- From: Martin J. Dürst <duerst@it.aoyama.ac.jp>
- Date: Wed, 4 Jan 2017 11:52:20 +0900
- To: Matthew Kerwin <matthew@kerwin.net.au>
- CC: Julian Reschke <julian.reschke@gmx.de>, Alexey Melnikov <alexey.melnikov@isode.com>, HTTP working group mailing list <ietf-http-wg@w3.org>
Sorry to be late, cleanup during the holidays.

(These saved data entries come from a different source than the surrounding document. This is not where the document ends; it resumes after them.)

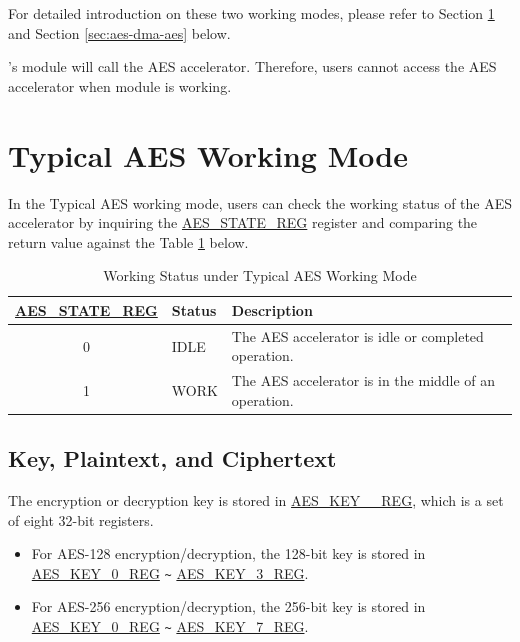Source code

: \documentclass[main\_\_EN.tex]{subfiles}
\begin{document}
For detailed introduction on these two working modes, please refer to Section \ref{sec:aes-typical-modes} and Section \ref{sec:aes-dma-aes} below.

\begin{importantlisting}
\vspace{-0.5em}

    \chipname{}'s  module will call the AES accelerator. Therefore, users cannot access the AES accelerator when  module is working.
\end{importantlisting}

\clearpage
\section{Typical AES Working Mode}\label{sec:aes-typical-modes}

In the Typical AES working mode, 
users can check the working status of the AES accelerator by inquiring the \hyperref[regdesc:AESSTATEREG]{AES\_STATE\_REG} register and comparing the return value against the Table \ref{tab:aes-state-value-typical} below.

\begin{longtable}[c]{ | c | l | l| }
\caption{Working Status under Typical AES Working Mode}
\label{tab:aes-state-value-typical}
\\\hline 
\rowcolor{lightgray}
\textbf{\hyperref[regdesc:AESSTATEREG]{AES\_STATE\_REG}} & \textbf{Status} &  \textbf{Description} \\ \hline

    0                   & IDLE      &   The AES accelerator is idle or completed operation.\\ \hline
    1                   & WORK      &   The AES accelerator is in the middle of an operation.     \\ \hline
\end{longtable}

\subsection{Key, Plaintext, and Ciphertext}

The encryption or decryption key is stored in \hyperref[regdesc:AESKEYnREG]{AES\_KEY\_\_REG}, which is a set of eight 32-bit registers.

\begin{itemize}
    \item For AES-128 encryption/decryption, the 128-bit key is stored in \hyperref[regdesc:AESKEYnREG]{AES\_KEY\_0\_REG} \verb+~+ \hyperref[regdesc:AESKEYnREG]{AES\_KEY\_3\_REG}.
    \item For AES-256 encryption/decryption, the 256-bit key is stored in \hyperref[regdesc:AESKEYnREG]{AES\_KEY\_0\_REG} \verb+~+ \hyperref[regdesc:AESKEYnREG]{AES\_KEY\_7\_REG}.
\end{itemize}
\end{document}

On 2016/12/15 10:57, Matthew Kerwin wrote:
> I have should noted here that Ruby uses this \u{N...} syntax, including
> the lower limit of one hexadecimal digit. This is a valid string literal
> in Ruby:
>
> "\u{df}\u{9}\u{1f602}"
Not only that, but Ruby allows \uABCD in case there are exactly 4 hex
digits. Also, you can write the above as \u{df 9 1f602}, too. Ruby puts
writers' and readers' convenience above other concerns, but this doesn't
mean that we can't use it.
> There is precedent, although I'm not sure if it's a good precedent: the
> "content" attribute in CSS uses:
>
> %5c 1*6HEXDIGIT
>
> ...which is both undelimited (which I oppose) and without an explicit
> hexadecimal indicator (about which I'm mostly ambivalent.)
Yes. That lead to some of the stuff in
https://www.w3.org/TR/charmod/#sec-Escaping, in particular
https://www.w3.org/TR/charmod/#C044.
As for the \u'ABCD' recommendation in
https://tools.ietf.org/html/rfc5137#section-5.1:
On 2016/12/14 19:38, Alexey Melnikov wrote:
> On 14/12/2016 10:21, Julian Reschke wrote:
>> Has this ever been used in a protocol?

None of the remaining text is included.